▸ Goal of the exercise:
Transcribe the data exactly. Pictures stay out.

▸ Extracted data:
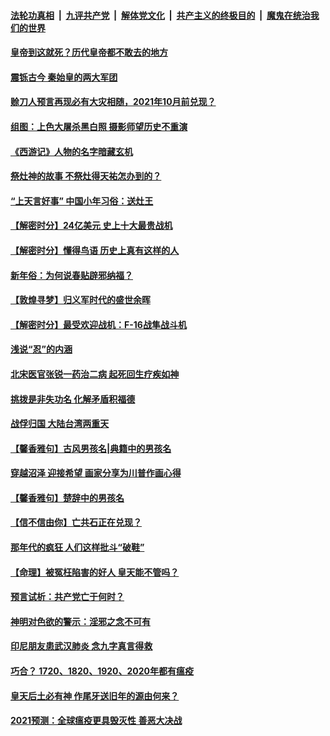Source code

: 

####  [法轮功真相](../../../../basic/blob/master/README.md?t=02061531) &nbsp;|&nbsp; [九评共产党](../../../../9ping.md/blob/master/README.md?t=02061531) &nbsp;|&nbsp; [解体党文化](../../../../jtdwh.md/blob/master/README.md?t=02061531)  &nbsp;|&nbsp; [共产主义的终极目的](../../../../gczydzjmd.md/blob/master/README.md?t=02061531) &nbsp;|&nbsp; [魔鬼在统治我们的世界](../../../../mgztzwmdsj.md/blob/master/README.md?t=02061531) 

#### [皇帝到这就死？历代皇帝都不敢去的地方](../pages/prog647/a103047716.md?t=02061531) 

#### [震铄古今 秦始皇的两大军团](../pages/prog647/a103047464.md?t=02061531) 

#### [赊刀人预言再现必有大灾相随，2021年10月前兑现？](../pages/prog647/a103047339.md?t=02061531) 

#### [组图：上色大屠杀黑白照 摄影师望历史不重演](../pages/prog647/a103046941.md?t=02061531) 

#### [《西游记》人物的名字暗藏玄机](../pages/prog647/a103046798.md?t=02061531) 

#### [祭灶神的故事 不祭灶得天祐怎办到的？](../pages/prog647/a103046711.md?t=02061531) 

#### [“上天言好事” 中国小年习俗：送灶王](../pages/prog647/a103046669.md?t=02061531) 

#### [【解密时分】24亿美元 史上十大最贵战机](../pages/prog647/a103046572.md?t=02061531) 

#### [【解密时分】懂得鸟语 历史上真有这样的人](../pages/prog647/a103045970.md?t=02061531) 

#### [新年俗：为何说春贴辟邪纳福？](../pages/prog647/a103045961.md?t=02061531) 

#### [【敦煌寻梦】归义军时代的盛世余晖](../pages/prog647/a103045920.md?t=02061531) 


#### [【解密时分】最受欢迎战机：F-16战隼战斗机](../pages/prog647/a103045748.md?t=02061531) 

#### [浅说“忍”的内涵](../pages/prog647/a103045192.md?t=02061531) 

#### [北宋医官张锐一药治二病 起死回生疗疾如神](../pages/prog647/a103045187.md?t=02061531) 

#### [挑拨是非失功名 化解矛盾积福德](../pages/prog647/a103044346.md?t=02061531) 

#### [战俘归国 大陆台湾两重天](../pages/prog647/a103044314.md?t=02061531) 

#### [【馨香雅句】古风男孩名|典籍中的男孩名](../pages/prog647/a103043855.md?t=02061531) 


#### [穿越沼泽 迎接希望 画家分享为川普作画心得](../pages/prog647/a103043958.md?t=02061531) 

#### [【馨香雅句】楚辞中的男孩名](../pages/prog647/a103043856.md?t=02061531) 

#### [【信不信由你】亡共石正在兑现？](../pages/prog647/a103043370.md?t=02061531) 

#### [那年代的疯狂 人们这样批斗“破鞋”](../pages/prog647/a103043318.md?t=02061531) 

#### [【命理】被冤枉陷害的好人 皇天能不管吗？](../pages/prog647/a103043296.md?t=02061531) 

#### [预言试析：共产党亡于何时？](../pages/prog647/a103042702.md?t=02061531) 

#### [神明对色欲的警示：淫邪之念不可有](../pages/prog647/a103042528.md?t=02061531) 

#### [印尼朋友患武汉肺炎 念九字真言得救](../pages/prog647/a103042515.md?t=02061531) 

#### [巧合？ 1720、1820、1920、2020年都有瘟疫](../pages/prog647/a103041787.md?t=02061531) 

#### [皇天后土必有神 作尾牙送旧年的源由何来？](../pages/prog647/a103041782.md?t=02061531) 

#### [2021预测：全球瘟疫更具毁灭性 善恶大决战](../pages/prog647/a103041665.md?t=02061531)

▸ Written solution:
Source code

: 

####  [法轮功真相](../../../../basic/blob/master/README.md?t=02061531) &nbsp;|&nbsp; [九评共产党](../../../../9ping.md/blob/master/README.md?t=02061531) &nbsp;|&nbsp; [解体党文化](../../../../jtdwh.md/blob/master/README.md?t=02061531)  &nbsp;|&nbsp; [共产主义的终极目的](../../../../gczydzjmd.md/blob/master/README.md?t=02061531) &nbsp;|&nbsp; [魔鬼在统治我们的世界](../../../../mgztzwmdsj.md/blob/master/README.md?t=02061531) 

#### [皇帝到这就死？历代皇帝都不敢去的地方](../pages/prog647/a103047716.md?t=02061531) 

#### [震铄古今 秦始皇的两大军团](../pages/prog647/a103047464.md?t=02061531) 

#### [赊刀人预言再现必有大灾相随，2021年10月前兑现？](../pages/prog647/a103047339.md?t=02061531) 

#### [组图：上色大屠杀黑白照 摄影师望历史不重演](../pages/prog647/a103046941.md?t=02061531) 

#### [《西游记》人物的名字暗藏玄机](../pages/prog647/a103046798.md?t=02061531) 

#### [祭灶神的故事 不祭灶得天祐怎办到的？](../pages/prog647/a103046711.md?t=02061531) 

#### [“上天言好事” 中国小年习俗：送灶王](../pages/prog647/a103046669.md?t=02061531) 

#### [【解密时分】24亿美元 史上十大最贵战机](../pages/prog647/a103046572.md?t=02061531) 

#### [【解密时分】懂得鸟语 历史上真有这样的人](../pages/prog647/a103045970.md?t=02061531) 

#### [新年俗：为何说春贴辟邪纳福？](../pages/prog647/a103045961.md?t=02061531) 

#### [【敦煌寻梦】归义军时代的盛世余晖](../pages/prog647/a103045920.md?t=02061531) 


#### [【解密时分】最受欢迎战机：F-16战隼战斗机](../pages/prog647/a103045748.md?t=02061531) 

#### [浅说“忍”的内涵](../pages/prog647/a103045192.md?t=02061531) 

#### [北宋医官张锐一药治二病 起死回生疗疾如神](../pages/prog647/a103045187.md?t=02061531) 

#### [挑拨是非失功名 化解矛盾积福德](../pages/prog647/a103044346.md?t=02061531) 

#### [战俘归国 大陆台湾两重天](../pages/prog647/a103044314.md?t=02061531) 

#### [【馨香雅句】古风男孩名|典籍中的男孩名](../pages/prog647/a103043855.md?t=02061531) 


#### [穿越沼泽 迎接希望 画家分享为川普作画心得](../pages/prog647/a103043958.md?t=02061531) 

#### [【馨香雅句】楚辞中的男孩名](../pages/prog647/a103043856.md?t=02061531) 

#### [【信不信由你】亡共石正在兑现？](../pages/prog647/a103043370.md?t=02061531) 

#### [那年代的疯狂 人们这样批斗“破鞋”](../pages/prog647/a103043318.md?t=02061531) 

#### [【命理】被冤枉陷害的好人 皇天能不管吗？](../pages/prog647/a103043296.md?t=02061531) 

#### [预言试析：共产党亡于何时？](../pages/prog647/a103042702.md?t=02061531) 

#### [神明对色欲的警示：淫邪之念不可有](../pages/prog647/a103042528.md?t=02061531) 

#### [印尼朋友患武汉肺炎 念九字真言得救](../pages/prog647/a103042515.md?t=02061531) 

#### [巧合？ 1720、1820、1920、2020年都有瘟疫](../pages/prog647/a103041787.md?t=02061531) 

#### [皇天后土必有神 作尾牙送旧年的源由何来？](../pages/prog647/a103041782.md?t=02061531) 

#### [2021预测：全球瘟疫更具毁灭性 善恶大决战](../pages/prog647/a103041665.md?t=02061531)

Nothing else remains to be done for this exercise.